Обсуждая финансовые сделки, даже когда их цель – попытаться восстановить справедливость и загладить причиненные страдания, никогда нельзя забывать о таком побудительном мотиве, как жадность. Утешает, что в целом реституция предметов искусства принесла больше блага, нежели зла. А произведения, возвращенные в ходе реституции, хорошо продаются по многим причинам: поскольку они только появились на рынке, имеют музейный провенанс или просто потому, что вызывают у покупателя всплеск симпатии к изначальному владельцу, у которого были отобраны.
А теперь перейдем к мраморам Элгина.
Theft
Кражи
Можно утверждать, что наиболее удачливым похитителем картин в современной истории был Винченцо Перуджа. Именно он украл «Мону Лизу». В ночь с 20 на 21 августа 1911 года он ухитрился спрятаться в одном из чуланов Лувра. Похититель был плотником, прежде служил в Лувре и потому здание знал как свои пять пальцев.

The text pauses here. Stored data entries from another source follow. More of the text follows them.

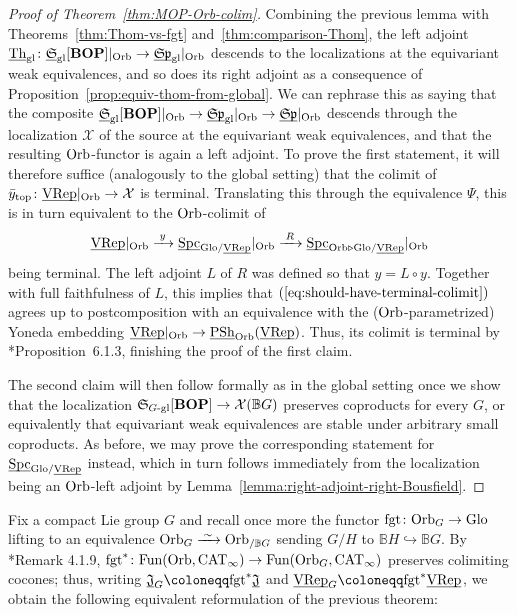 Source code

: \documentclass[reqno]{memo-l}
\theoremstyle{mythm}
\theoremstyle{definition}
\numberwithin{equation}{section}
\newcommand{\Xx}{{\mathcal X}}
\newcommand{\gl}{\textup{gl}}
\DeclareMathOperator{\Spc}{Spc}
\DeclareMathOperator{\CAT}{CAT}
\renewcommand{\top}{{\textup{top}}}
\newcommand{\Fun}{{\textup{Fun}}}
\DeclareMathOperator{\PSh}{PSh}
\newcommand{\cat}[1]{\textbf{\textup{#1}}}
\newcommand{\fgt}{\textup{fgt}}
\newcommand{\Orb}{{\vphantom{\textup{t}}\smash{\textup{Orb}}}}
\newcommand{\Glo}{\textup{Glo}}
\newcommand{\BGcat}[1]{\mathbb B{#1}}
\newcommand{\ulhelper}[2]{\underline{\setbox0=\hbox{$#1#2$}\dp0=0.4pt \box0\relax}}
\newcommand{\ul}[1]{{\mathpalette\ulhelper{#1}}\hbox{\rule[-2pt]{0pt}{0pt}}}
\newcommand{\iso}{\xrightarrow{\;\smash{\raisebox{-0.25ex}{\ensuremath{\scriptstyle\sim}}}\;}}
\newcommand{\mySp}{{\mathfrak S\kern-.5pt\mathfrak p}}
\newcommand{\myS}{{{\mathfrak S\kern-.4pt}}}
\newcommand{\Th}{{\textup{Th}}}
\newcommand{\VRep}{\textup{VRep}}
\begin{document}
\begin{proof}[Proof of Theorem~\ref{thm:MOP-Orb-colim}]
    Combining the previous lemma with Theorems~\ref{thm:Thom-vs-fgt} and~\ref{thm:comparison-Thom}, the left adjoint $\ul\Th_\gl\colon\ul\myS_\gl[\cat{BOP}]|_{\Orb}\to\ul\mySp_\gl|_{\Orb}$ descends to the localizations at the equivariant weak equivalences, and so does its right adjoint as a consequence of Proposition~\ref{prop:equiv-thom-from-global}. We can rephrase this as saying that the composite $\ul\myS_\gl[\cat{BOP}]|_{\Orb}\to\ul\mySp_\gl|_{\Orb}\to\ul\mySp|_{\Orb}$ descends through the localization $\Xx$ of the source at the equivariant weak equivalences, and that the resulting $\Orb$-functor is again a left adjoint. To prove the first statement, it will therefore suffice (analogously to the global setting) that the colimit of $\bar y_\top\colon\ul\VRep|_{\Orb}\to\Xx$ is terminal. Translating this through the equivalence $\Psi$, this is in turn equivalent to the $\Orb$-colimit of 
    \begin{equation}\label{eq:should-have-terminal-colimit}
        \ul\VRep|_{\Orb}\xrightarrow{\;y\;}\ul\Spc_{\Glo/\ul\VRep}|_{\Orb}\xrightarrow{\;R\;}\ul\Spc_{\Orb\triangleright\Glo/\ul\VRep}|_{\Orb}
    \end{equation}
    being terminal. The left adjoint $L$ of $R$ was defined so that $y=L\circ y$. Together with full faithfulness of $L$, this implies that $(\ref{eq:should-have-terminal-colimit})$ agrees up to postcomposition with an equivalence with the ($\Orb$-parametrized) Yoneda embedding $\smash{\ul\VRep}|_{\Orb}\to\ul\PSh_{\Orb}(\ul\VRep)$. Thus, its colimit is terminal by \cite{martiniwolf2021limits}*{Proposition~6.1.3}, finishing the proof of the first claim.

    The second claim will then follow formally as in the global setting once we show that the localization $\myS_\text{$G$-gl}[\cat{BOP}]\to\Xx(\BGcat{G})$ preserves coproducts for every $G$, or equivalently that equivariant weak equivalences are stable under arbitrary small coproducts. As before, we may prove the corresponding statement for $\ul\Spc_{\Glo/\ul\VRep}$ instead, which in turn follows immediately from the localization being an $\Orb$-left adjoint by Lemma~\ref{lemma:right-adjoint-right-Bousfield}.
\end{proof}

Fix a compact Lie group $G$ and recall once more the functor $\fgt\colon\Orb_{G}\to\Glo$ lifting to an equivalence $\Orb_G\iso\Orb_{/\BGcat{G}}$ sending $G/H$ to $\BGcat{H}\hookrightarrow\BGcat{G}$. By \cite{martiniwolf2021limits}*{Remark 4.1.9}, $\fgt^*\colon\Fun(\Orb,\CAT_\infty)\to\Fun(\Orb_G,\CAT_\infty)$ preserves colimiting cocones; thus, writing $\ul{\mathfrak J}_G\coloneqq\fgt^*\ul{\mathfrak J}$ and $\ul\VRep_G\coloneqq\fgt^*\ul\VRep$, we obtain the following equivalent reformulation of the previous theorem:
\end{document}
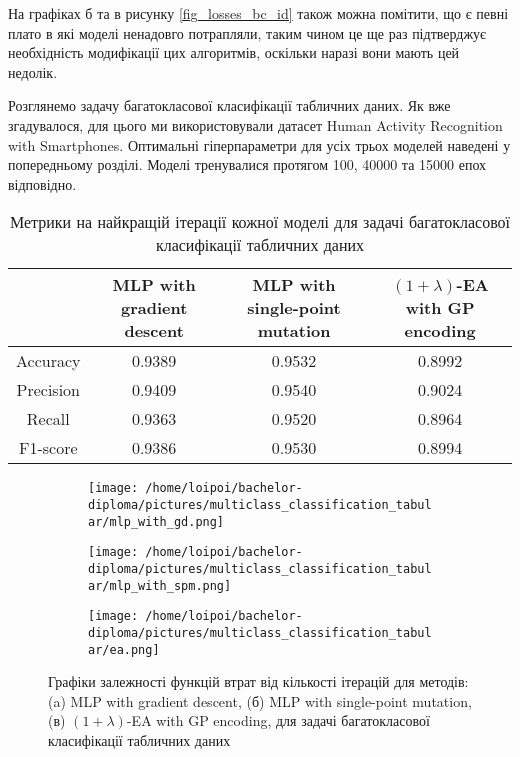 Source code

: На графіках б та в рисунку \ref{fig_losses_bc_id} також можна помітити, що є певні плато в які моделі ненадовго потрапляли, таким чином це ще раз підтверджує необхідність модифікації цих алгоритмів, оскільки наразі вони мають цей недолік.

Розглянемо задачу багатокласової класифікації табличних даних. Як вже згадувалося, для цього ми використовували датасет Human Activity Recognition with Smartphones. Оптимальні гіперпараметри для усіх трьох моделей наведені у попередньому розділі. Моделі тренувалися протягом 100, 40000 та 15000 епох відповідно.

\begin{table}[ht]
	\centering
	\begin{adjustbox}{max width=\textwidth}
		\begin{tabular}{|c|c|c|c|}
			\hline 
			& MLP with gradient descent & MLP with single-point mutation & $(1+\lambda)$-EA with GP encoding \\
			\hline 
			Accuracy & 0.9389 & 0.9532 & 0.8992 \\
			\hline 
			Precision & 0.9409 & 0.9540 & 0.9024 \\
			\hline
			Recall & 0.9363 & 0.9520 & 0.8964 \\
			\hline
			F1-score & 0.9386 & 0.9530 & 0.8994 \\
			\hline
		\end{tabular}
	\end{adjustbox}
	\caption{Метрики на найкращій ітерації кожної моделі для задачі багатокласової класифікації табличних даних}
	\label{metrics_mc_td_results}
\end{table}

\begin{figure}[ht]
	\centering
	\begin{subfigure}[b]{0.32\textwidth}    
		\texttt{[image: /home/loipoi/bachelor-diploma/pictures/multiclass\_classification\_tabular/mlp\_with\_gd.png]}
		\caption{}
	\end{subfigure}	
	\begin{subfigure}[b]{0.32\textwidth}
		\texttt{[image: /home/loipoi/bachelor-diploma/pictures/multiclass\_classification\_tabular/mlp\_with\_spm.png]}
		\caption{}
	\end{subfigure}	
	\begin{subfigure}[b]{0.32\textwidth}
		\texttt{[image: /home/loipoi/bachelor-diploma/pictures/multiclass\_classification\_tabular/ea.png]}
		\caption{}
	\end{subfigure}
	
	\caption{Графіки залежності функцій втрат від кількості ітерацій для методів: (a) MLP with gradient descent, (б) MLP with single-point mutation, (в) $(1+\lambda)$-EA with GP encoding, для задачі багатокласової класифікації табличних даних}
	\label{fig_losses_mc_td}
\end{figure}

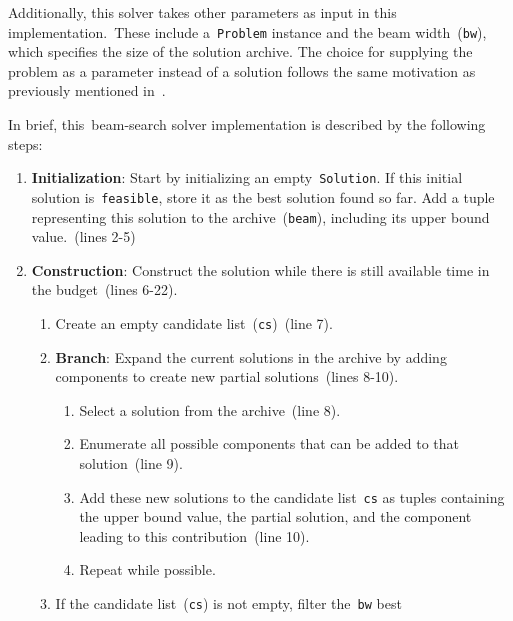 Additionally, this solver takes other parameters as input in this
implementation.~These include a~\texttt{Problem} instance and the beam
width~(\texttt{bw}), which specifies the size of the solution archive. The
choice for supplying the problem as a parameter instead of a solution follows
the same motivation as previously mentioned in~.



In brief, this~\acrshort{beam-search} solver implementation is described by the
following steps:

\begin{enumerate}
      \item \textbf{Initialization}: Start by initializing an empty~\texttt{Solution}. If
            this initial solution is~\texttt{feasible}, store it as the best solution found so far.
            Add a tuple representing this solution to the archive~(\texttt{beam}), including its
            upper bound value.~(lines 2-5)
      \item \textbf{Construction}: Construct the solution while there is still available time in the budget~(lines 6-22).
            \begin{enumerate}
                  \item Create an empty candidate list~(\texttt{cs})~(line 7).
                  \item \textbf{Branch}: Expand the current solutions in the archive by adding
                        components to create new partial solutions~(lines 8-10).
                        \begin{enumerate}
                              \item Select a solution from the archive~(line 8).
                              \item Enumerate all possible components that can be added to that solution~(line 9).
                              \item Add these new solutions to the candidate list~\texttt{cs} as tuples containing
                                    the upper bound value, the partial solution, and the component leading to
                                    this contribution~(line 10).
                              \item Repeat while possible.
                        \end{enumerate}
                  \item If the candidate list~(\texttt{cs}) is not empty, filter the~\texttt{bw} best

\end{enumerate}
\end{enumerate}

На следующее утро он потихоньку выбрался из чулана (дело было в понедельник, музейный выходной), снял картину со стены, спрятал под широким халатом – униформой рабочего-оформителя, и был таков. Спустя два года его арестовали во Флоренции, когда он пытался продать «Мону Лизу» известному антиквару. На суде он защищался, пустив в ход патриотические мотивы: почему это «Джоконда», национальное сокровище Италии, должна находиться во французском музее? Он-де всего-навсего попытался вернуть ее на родину. Отчасти ему удалось переубедить суд: ему дали год тюрьмы, а после апелляции скостили срок до семи месяцев.

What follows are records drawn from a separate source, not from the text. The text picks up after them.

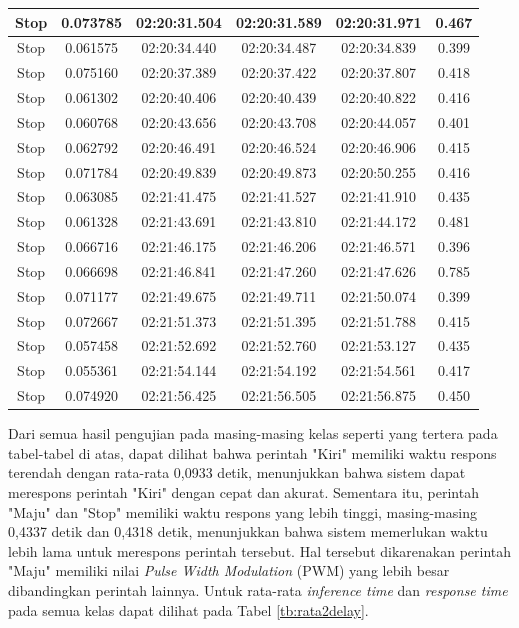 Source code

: \begin{longtable}{|c|c|c|c|c|c|}
      Stop & 0.073785 & 02:20:31.504 & 02:20:31.589 & 02:20:31.971 & 0.467 \\ \hline
      Stop & 0.061575 & 02:20:34.440 & 02:20:34.487 & 02:20:34.839 & 0.399 \\ \hline
      Stop & 0.075160 & 02:20:37.389 & 02:20:37.422 & 02:20:37.807 & 0.418 \\ \hline
      Stop & 0.061302 & 02:20:40.406 & 02:20:40.439 & 02:20:40.822 & 0.416 \\ \hline
      Stop & 0.060768 & 02:20:43.656 & 02:20:43.708 & 02:20:44.057 & 0.401 \\ \hline
      Stop & 0.062792 & 02:20:46.491 & 02:20:46.524 & 02:20:46.906 & 0.415 \\ \hline
      Stop & 0.071784 & 02:20:49.839 & 02:20:49.873 & 02:20:50.255 & 0.416 \\ \hline
      Stop & 0.063085 & 02:21:41.475 & 02:21:41.527 & 02:21:41.910 & 0.435 \\ \hline
      Stop & 0.061328 & 02:21:43.691 & 02:21:43.810 & 02:21:44.172 & 0.481 \\ \hline
      Stop & 0.066716 & 02:21:46.175 & 02:21:46.206 & 02:21:46.571 & 0.396 \\ \hline
      Stop & 0.066698 & 02:21:46.841 & 02:21:47.260 & 02:21:47.626 & 0.785 \\ \hline
      Stop & 0.071177 & 02:21:49.675 & 02:21:49.711 & 02:21:50.074 & 0.399 \\ \hline
      Stop & 0.072667 & 02:21:51.373 & 02:21:51.395 & 02:21:51.788 & 0.415 \\ \hline
      Stop & 0.057458 & 02:21:52.692 & 02:21:52.760 & 02:21:53.127 & 0.435 \\ \hline
      Stop & 0.055361 & 02:21:54.144 & 02:21:54.192 & 02:21:54.561 & 0.417 \\ \hline
      Stop & 0.074920 & 02:21:56.425 & 02:21:56.505 & 02:21:56.875 & 0.450 \\ \hline
\end{longtable}

Dari semua hasil pengujian pada masing-masing kelas seperti yang tertera pada tabel-tabel di atas, dapat dilihat bahwa perintah "Kiri" memiliki waktu respons terendah dengan rata-rata 0,0933 detik, menunjukkan bahwa sistem dapat merespons perintah "Kiri" dengan cepat dan akurat. Sementara itu, perintah "Maju" dan "Stop" memiliki waktu respons yang lebih tinggi, masing-masing 0,4337 detik dan 0,4318 detik, menunjukkan bahwa sistem memerlukan waktu lebih lama untuk merespons perintah tersebut. Hal tersebut dikarenakan perintah "Maju" memiliki nilai \emph{Pulse Width Modulation} (PWM) yang lebih besar dibandingkan perintah lainnya. Untuk rata-rata \emph{inference time} dan \emph{response time} pada semua kelas dapat dilihat pada Tabel \ref{tb:rata2delay}.

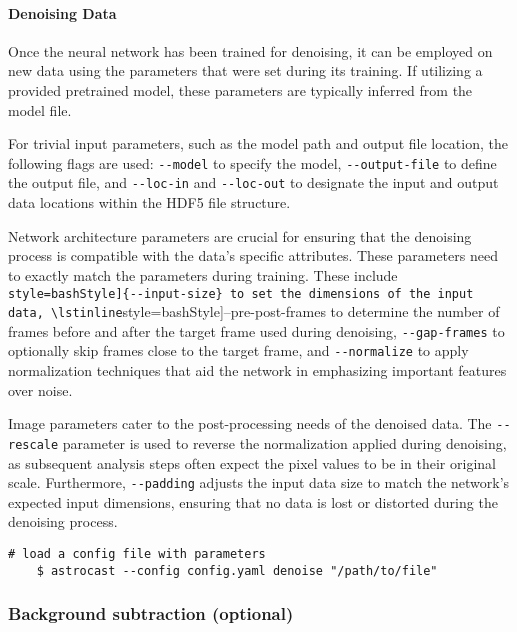 \paragraph{Denoising Data}
Once the neural network has been trained for denoising, it can be employed on new data using the parameters that were
set during its training. If utilizing a provided pretrained model, these parameters are typically inferred
from the model file.

For trivial input parameters, such as the model path and output file location, the following flags are used: \lstinline[style=bashStyle]{--model} to specify the model, \lstinline[style=bashStyle]{--output-file} to define the output file, and \lstinline[style=bashStyle]{--loc-in} and \lstinline[style=bashStyle]{--loc-out} to designate the input and output data locations within the HDF5 file structure.

Network architecture parameters are crucial for ensuring that the denoising process is compatible with the data's
specific attributes. These parameters need to exactly match the parameters during training. These include \lstinline[
    style=bashStyle]{--input-size} to set the dimensions of the input data, \lstinline[style=bashStyle]{--pre-post-frames}
to determine the number of frames before and after the target frame used during denoising, \lstinline[style=bashStyle]{--gap-frames} to optionally skip frames close to the target frame, and \lstinline[style=bashStyle]{--normalize} to apply normalization techniques that aid the network in emphasizing important features over noise.

Image parameters cater to the post-processing needs of the denoised data. The \lstinline[style=bashStyle]{--rescale}
parameter is used to reverse the normalization applied during denoising, as subsequent analysis steps often expect
the pixel values to be in their original scale. Furthermore, \lstinline[style=bashStyle]{--padding} adjusts the input
data size to match the network's expected input dimensions, ensuring that no data is lost or distorted during the
denoising process.

\begin{lstlisting}[style=bashStyle]
    # load a config file with parameters
    $ astrocast --config config.yaml denoise "/path/to/file"
\end{lstlisting}


\subsubsection{Background subtraction (optional)}

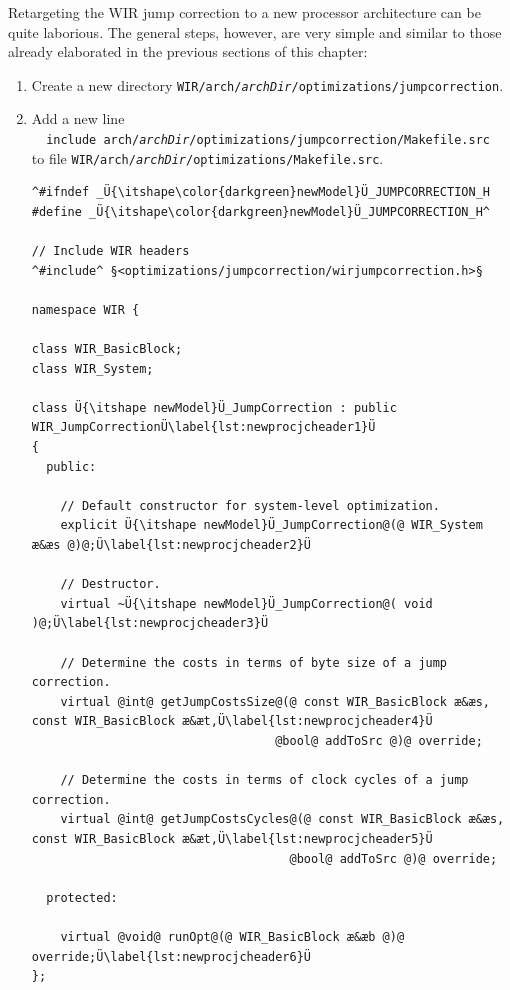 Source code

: Retargeting the \gls{WIR} jump correction to a new processor architecture can be quite laborious.
The general steps, however, are very simple and similar to those already elaborated in the previous sections of this chapter:
\begin{enumerate}
  \item Create a new directory \texttt{WIR/arch/{\itshape archDir}/optimizations/jumpcorrection}.

  \item Add a new line \\
  \verb|  include arch/|\texttt{\itshape archDir}\verb|/optimizations/jumpcorrection/Makefile.src| \\
  to file \texttt{WIR/arch/{\itshape archDir}/optimizations/Makefile.src}.

\begin{lstlisting}[style=code,float=!t,caption={Header File for a New Processor Model's Jump Correction},label=lst:newprocjcheader]
^#ifndef _Ü{\itshape\color{darkgreen}newModel}Ü_JUMPCORRECTION_H
#define _Ü{\itshape\color{darkgreen}newModel}Ü_JUMPCORRECTION_H^

// Include WIR headers
^#include^ §<optimizations/jumpcorrection/wirjumpcorrection.h>§

namespace WIR {

class WIR_BasicBlock;
class WIR_System;

class Ü{\itshape newModel}Ü_JumpCorrection : public WIR_JumpCorrectionÜ\label{lst:newprocjcheader1}Ü
{
  public:

    // Default constructor for system-level optimization.
    explicit Ü{\itshape newModel}Ü_JumpCorrection@(@ WIR_System æ&æs @)@;Ü\label{lst:newprocjcheader2}Ü

    // Destructor.
    virtual ~Ü{\itshape newModel}Ü_JumpCorrection@( void )@;Ü\label{lst:newprocjcheader3}Ü

    // Determine the costs in terms of byte size of a jump correction.
    virtual @int@ getJumpCostsSize@(@ const WIR_BasicBlock æ&æs, const WIR_BasicBlock æ&æt,Ü\label{lst:newprocjcheader4}Ü
                                  @bool@ addToSrc @)@ override;

    // Determine the costs in terms of clock cycles of a jump correction.
    virtual @int@ getJumpCostsCycles@(@ const WIR_BasicBlock æ&æs, const WIR_BasicBlock æ&æt,Ü\label{lst:newprocjcheader5}Ü
                                    @bool@ addToSrc @)@ override;

  protected:

    virtual @void@ runOpt@(@ WIR_BasicBlock æ&æb @)@ override;Ü\label{lst:newprocjcheader6}Ü
};


\end{lstlisting}
\end{enumerate}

«Мона Лиза» на месте, незадолго до похищения (Луи Беру. «Мона Лиза» в Лувре. Холст, масло. 1911)
На первый взгляд кража произведений искусства – странное явление. Картины уникальны. Предположим, знаменитую картину похитили, но кто же ее купит? А как потом обналичить неправедный доход, особенно теперь, когда все аукционные дома и всех арт-дилеров, работающих на законной основе, немедленно предупредят о краже через легкодоступные базы данных, например «Реестр утраченных произведений искусства»? Однако воровство не прекращается, иногда даже из крупных музеев и картинных галерей. Сравнимо с кражей «Моны Лизы» недавнее похищение «Крика». Неужели воры, решающиеся на подобные преступления, настолько глупы и не представляют себе их последствия: крадут предметы, которые затем не могут продать?

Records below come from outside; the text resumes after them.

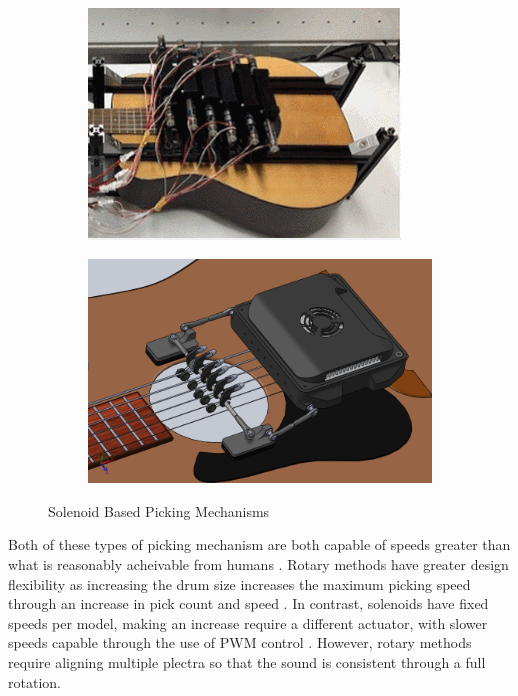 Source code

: \documentclass[12pt, a4paper, onecolumn]{IEEEtran}
\begin{document}
\begin{figure}[!h]
\begin{subfigure}{0.3\textwidth}
                \includegraphics[width=\columnwidth]{pwmSolenoid_picking.png}
                \label{fig:pwm_picking}
            \end{subfigure}
            \begin{subfigure}{0.3\textwidth}
                \includegraphics[width=\columnwidth]{pivotSolenoid_picking.png}
                \label{fig:pivot_picking}
            \end{subfigure}
            \caption{Solenoid Based Picking Mechanisms}
            \label{fig:SolenoidPicking}
        \end{figure}

        Both of these types of picking mechanism are both capable of speeds greater than what is reasonably acheivable from humans \cite{pickspeed}. 
        Rotary methods have greater design flexibility as increasing the drum size increases the maximum picking speed through an increase in pick count and speed \cite{VUW_Chordophones,pickspeed}.
        In contrast, solenoids have fixed speeds per model, making an increase require a different actuator, with slower speeds capable through the use of PWM control \cite{PWM_Solenoid}.
        However, rotary methods require aligning multiple plectra so that the sound is consistent through a full rotation.
\end{document}
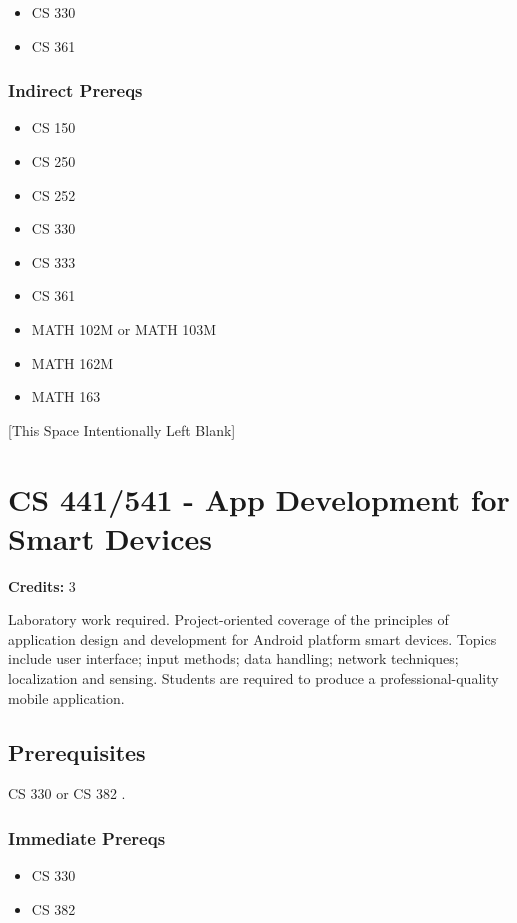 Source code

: \documentclass[]{article}
\providecommand{\tightlist}{%
  \setlength{\itemsep}{0pt}\setlength{\parskip}{0pt}}
\newcommand{\pagebreakhere}{
\vspace*{\fill}
\begin{center}
[This Space Intentionally Left Blank]
\end{center}
\vspace*{\fill}
\newpage
}
\begin{document}
\begin{itemize}
\tightlist
\item
  CS 330
\item
  CS 361
\end{itemize}

\subsubsection{Indirect Prereqs}\label{indirect-prereqs-23}

\begin{itemize}
\tightlist
\item
  CS 150
\item
  CS 250
\item
  CS 252
\item
  CS 330
\item
  CS 333
\item
  CS 361
\item
  MATH 102M or MATH 103M
\item
  MATH 162M
\item
  MATH 163
\end{itemize}

\pagebreakhere
\section{CS 441/541 - App Development for Smart
Devices}\label{cs-441541---app-development-for-smart-devices}

\textbf{Credits:} 3

Laboratory work required. Project-oriented coverage of the principles of
application design and development for Android platform smart devices.
Topics include user interface; input methods; data handling; network
techniques; localization and sensing. Students are required to produce a
professional-quality mobile application.

\subsection{Prerequisites}\label{prerequisites-32}

CS 330 or CS 382 .

\subsubsection{Immediate Prereqs}\label{immediate-prereqs-24}

\begin{itemize}
\tightlist
\item
  CS 330
\item
  CS 382
\end{itemize}
\end{document}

А впрочем, подождите-ка минутку. Есть объяснение: а что, если они крадут по заказу? Должны же существовать несметно богатые, абсолютно беспринципные любители искусства, которые жаждут владеть великими картинами. Поэтому они нанимают гангстеров, посылают их в музеи, те под покровом ночи снимают со стен бесценные полотна, и все, конец. Никто больше не увидит похищенного Рембрандта, Вермеера или Ватто. Они попадают в лапы сгорающего от нетерпения босса преступного мира, истинное имя которого неизвестно общественности: он обожает искусство и будет наслаждаться похищенными картинами в уединении доступной ему одному галереи, на личном острове где-нибудь в Карибском море.
Вот только ничего подобного не бывает. Нет никаких доказательств, что существуют такие «ценители искусств». Но если бы они и вправду водились на свете, то могли бы считаться настоящими эстетами, поскольку приобретают лишенные всякой финансовой стоимости произведения, которые никогда более не удастся продать на законных основаниях. Эти боссы преступного мира – абсолютно вымышленные фигуры.